Facta Ficta

vitam impendere vero

Nietzsche thinking

[JGB-227]

Redlichkeit, gesetzt, dass dies unsre Tugend ist, von der...

Redlichkeit, gesetzt, dass dies unsre Tugend ist, von der wir nicht loskönnen, wir freien Geister — nun, wir wollen mit aller Bosheit und Liebe an ihr arbeiten und nicht müde werden, uns in unsrer Tugend, die allein uns übrig blieb, zu „vervollkommnen“: mag ihr Glanz einmal wie ein vergoldetes blaues spöttisches Abendlicht über dieser alternden Cultur und ihrem dumpfen düsteren Ernste liegen bleiben! Und wenn dennoch unsre Redlichkeit eines Tages müde wird und seufzt und die Glieder streckt und uns zu hart findet und es besser, leichter, zärtlicher haben möchte, gleich einem angenehmen Laster: bleiben wir hart, wir letzten Stoiker! und schicken wir ihr zu Hülfe, was wir nur an Teufelei in uns haben — unsern Ekel am Plumpen und Ungefähren, unser „nitimur in vetitum“, unsern Abenteuerer-Muth, unsre gewitzte und verwöhnte Neugierde, unsern feinsten verkapptesten geistigsten Willen zur Macht und Welt-Überwindung, der begehrlich um alle Reiche der Zukunft schweift und schwärmt, — kommen wir unserm „Gotte“ mit allen unsern „Teufeln“ zu Hülfe!

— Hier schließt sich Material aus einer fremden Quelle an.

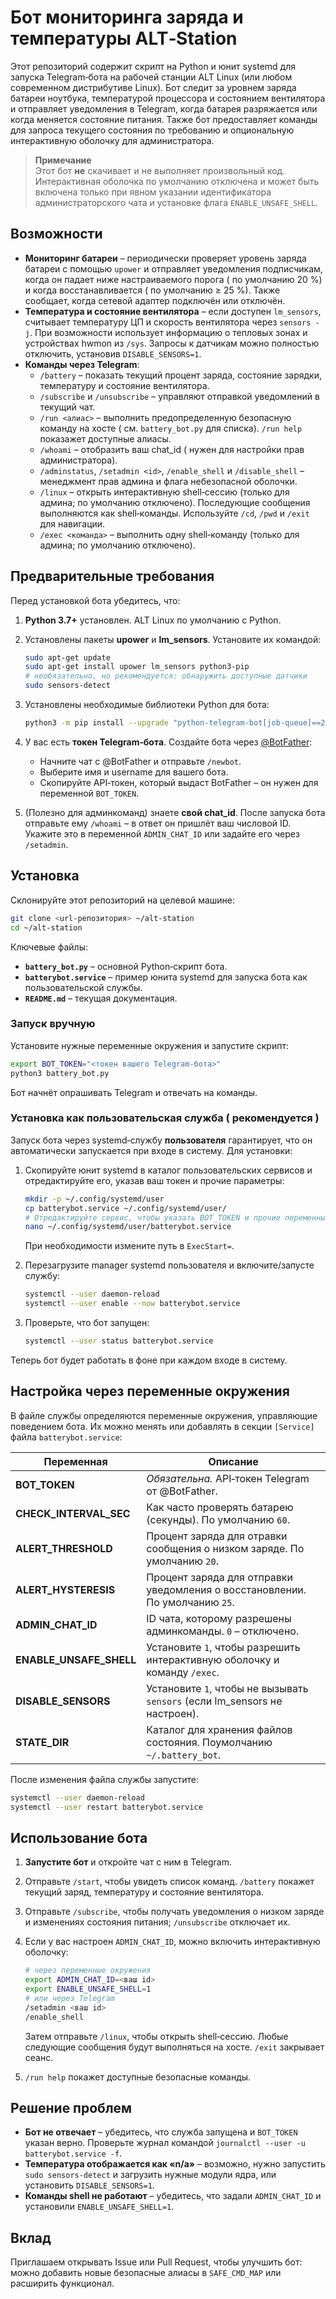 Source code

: # Бот мониторинга заряда и температуры ALT‑Station

Этот репозиторий содержит скрипт на Python и юнит systemd для запуска Telegram‑бота на рабочей станции ALT Linux (или любом современном дистрибутиве Linux). Бот следит за уровнем заряда батареи ноутбука, температурой процессора и состоянием вентилятора и отправляет уведомления в Telegram, когда батарея разряжается или когда меняется состояние питания. Также бот предоставляет команды для запроса текущего состояния по требованию и опциональную интерактивную оболочку для администратора.

> **Примечание**  
> Этот бот **не** скачивает и не выполняет произвольный код. Интерактивная оболочка по умолчанию отключена и может быть включена только при явном указании идентификатора администраторского чата и установке флага ``ENABLE_UNSAFE_SHELL``.

## Возможности

* **Мониторинг батареи** – периодически проверяет уровень заряда батареи с помощью ``upower`` и отправляет уведомления подписчикам, когда он падает ниже настраиваемого порога ( по умолчанию 20 %) и когда восстанавливается ( по умолчанию ≥ 25 %). Также сообщает, когда сетевой адаптер подключён или отключён.
* **Температура и состояние вентилятора** – если доступен ``lm_sensors``, считывает температуру ЦП и скорость вентилятора через ``sensors -j``. При возможности использует информацию о тепловых зонах и устройствах hwmon из ``/sys``. Запросы к датчикам можно полностью отключить, установив ``DISABLE_SENSORS=1``.
* **Команды через Telegram**:
  - ``/battery`` – показать текущий процент заряда, состояние зарядки, температуру и состояние вентилятора.
  - ``/subscribe`` и ``/unsubscribe`` – управляют отправкой уведомлений в текущий чат.
  - ``/run <алиас>`` – выполнить предопределенную безопасную команду на хосте ( см. ``battery_bot.py`` для списка). ``/run help`` показажет доступные алиасы.
  - ``/whoami`` – отобразить ваш chat_id ( нужен для настройки прав администратора).
  - ``/adminstatus``, ``/setadmin <id>``, ``/enable_shell`` и ``/disable_shell`` – менеджмент прав админа и флага небезопасной оболочки.
  - ``/linux`` – открыть интерактивную shell‑сессию (только для админа; по умолчанию отключено). Последующие сообщения выполняются как shell‑команды. Используйте ``/cd``, ``/pwd`` и ``/exit`` для навигации.
  - ``/exec <команда>`` – выполнить одну shell‑команду (только для админа; по умолчанию отключено).

## Предварительные требования

Перед установкой бота убедитесь, что:

1. **Python 3.7+** установлен. ALT Linux по умолчанию с Python.
2. Установлены пакеты **upower** и **lm_sensors**. Установите их командой:

   ```bash
   sudo apt-get update
   sudo apt-get install upower lm_sensors python3-pip
   # необязательно, но рекомендуется: обнаружить доступные датчики
   sudo sensors-detect
   ```

3. Установлены необходимые библиотеки Python для бота:

   ```bash
   python3 -m pip install --upgrade "python-telegram-bot[job-queue]==20.7"
   ```

4. У вас есть **токен Telegram‑бота**. Создайте бота через [@BotFather](https://t.me/BotFather):
   - Начните чат с @BotFather и отправьте ``/newbot``.
   - Выберите имя и username для вашего бота.
   - Скопируйте API‑токен, который выдаст BotFather – он нужен для переменной ``BOT_TOKEN``.

5. (Полезно для админкоманд) знаете **свой chat_id**. После запуска бота отправьте ему ``/whoami`` – в ответ он пришлёт ваш числовой ID. Укажите это в переменной ``ADMIN_CHAT_ID`` или задайте его через ``/setadmin``.

## Установка

Склонируйте этот репозиторий на целевой машине:

```bash
git clone <url-репозитория> ~/alt-station
cd ~/alt-station
```

Ключевые файлы:

* **``battery_bot.py``** – основной Python‑скрипт бота.
* **``batterybot.service``** – пример юнита systemd для запуска бота как пользовательской службы.
* **``README.md``** – текущая документация.

### Запуск вручную

Установите нужные переменные окружения и запустите скрипт:

```bash
export BOT_TOKEN="<токен вашего Telegram‑бота>"
python3 battery_bot.py
```

Бот начнёт опрашивать Telegram и отвечать на команды.

### Установка как пользовательская служба ( рекомендуется )

Запуск бота через systemd‑службу **пользователя** гарантирует, что он автоматически запускается при входе в систему. Для установки:

1. Скопируйте юнит systemd в каталог пользовательских сервисов и отредактируйте его, указав ваш токен и прочие параметры:

   ```bash
   mkdir -p ~/.config/systemd/user
   cp batterybot.service ~/.config/systemd/user/
   # Отредактируйте сервис, чтобы указать BOT_TOKEN и прочие переменные
   nano ~/.config/systemd/user/batterybot.service
   ```

   При необходимости измените путь в ``ExecStart=``.

2. Перезагрузите manager systemd пользователя и включите/запусте службу:

   ```bash
   systemctl --user daemon-reload
   systemctl --user enable --now batterybot.service
   ```

3. Проверьте, что бот запущен:

   ```bash
   systemctl --user status batterybot.service
   ```

Теперь бот будет работать в фоне при каждом входе в систему.

## Настройка через переменные окружения

В файле службы определяются переменные окружения, управляющие поведением бота. Их можно менять или добавлять в секции ``[Service]`` файла ``batterybot.service``:

| Переменная | Описание |
|----------------------------|---------|
| **BOT_TOKEN** | *Обязательна.* API‑токен Telegram от @BotFather. |
| **CHECK_INTERVAL_SEC** | Как часто проверять батарею (секунды). По умолчанию ``60``. |
| **ALERT_THRESHOLD** | Процент заряда для отравки сообщения о низком заряде. По умолчанию ``20``. |
| **ALERT_HYSTERESIS** | Процент заряда для отправки уведомления о восстановлении. По умолчанию ``25``. |
| **ADMIN_CHAT_ID** | ID чата, которому разрешены админкоманды. ``0`` – отключено. |
| **ENABLE_UNSAFE_SHELL** | Установите ``1``, чтобы разрешить интерактивную оболочку и команду ``/exec``. |
| **DISABLE_SENSORS** | Установите ``1``, чтобы не вызывать ``sensors`` (если lm_sensors не настроен). |
| **STATE_DIR** | Каталог для хранения файлов состояния. Поумолчанию ``~/.battery_bot``. |

После изменения файла службы запустите:

```bash
systemctl --user daemon-reload
systemctl --user restart batterybot.service
```

## Использование бота

1. **Запустите бот** и откройте чат с ним в Telegram.
2. Отправьте ``/start``, чтобы увидеть список команд. ``/battery`` покажет текущий заряд, температуру и состояние вентилятора.
3. Отправьте ``/subscribe``, чтобы получать уведомления о низком заряде и изменениях состояния питания; ``/unsubscribe`` отключает их.
4. Если у вас настроен ``ADMIN_CHAT_ID``, можно включить интерактивную оболочку:

   ```bash
   # через переменные окружения
   export ADMIN_CHAT_ID=<ваш id>
   export ENABLE_UNSAFE_SHELL=1
   # или через Telegram
   /setadmin <ваш id>
   /enable_shell
   ```

   Затем отправьте ``/linux``, чтобы открыть shell‑сессию. Любые следующие сообщения будут выполняться на хосте. ``/exit`` закрывает сеанс.

5. ``/run help`` покажет доступные безопасные команды.

## Решение проблем

* **Бот не отвечает** – убедитесь, что служба запущена и ``BOT_TOKEN`` указан верно. Проверьте журнал командой ``journalctl --user -u batterybot.service -f``.
* **Температура отображается как «n/a»** – возможно, нужно запустить ``sudo sensors-detect`` и загрузить нужные модули ядра, или установить ``DISABLE_SENSORS=1``.
* **Команды shell не работают** – убедитесь, что задали ``ADMIN_CHAT_ID`` и установили ``ENABLE_UNSAFE_SHELL=1``.

## Вклад

Приглашаем открывать Issue или Pull Request, чтобы улучшить бот: можно добавить новые безопасные алиасы в ``SAFE_CMD_MAP`` или расширить функционал.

Es ist wahrscheinlich, dass man uns darob verkennt und verwechselt: was liegt daran! Man wird sagen: „ihre „Redlichkeit“ — das ist ihre Teufelei, und gar nichts mehr!“ was liegt daran! Und selbst wenn man Recht hätte! Waren nicht alle Götter bisher dergleichen heilig gewordne umgetaufte Teufel? Und was wissen wir zuletzt von uns? Und wie der Geist heissen will, der uns führt? (es ist eine Sache der Namen.) Und wie viele Geister wir bergen? Unsre Redlichkeit, wir freien Geister, — sorgen wir dafür, dass sie nicht unsre Eitelkeit, unser Putz und Prunk, unsre Grenze, unsre Dummheit werde! Jede Tugend neigt zur Dummheit, jede Dummheit zur Tugend; „dumm bis zur Heiligkeit“ sagt man in Russland, — sorgen wir dafür, dass wir nicht aus Redlichkeit zuletzt noch zu Heiligen und Langweiligen werden! Ist das Leben nicht hundert Mal zu kurz, sich in ihm — zu langweilen? Man müsste schon an’s ewige Leben glauben, um....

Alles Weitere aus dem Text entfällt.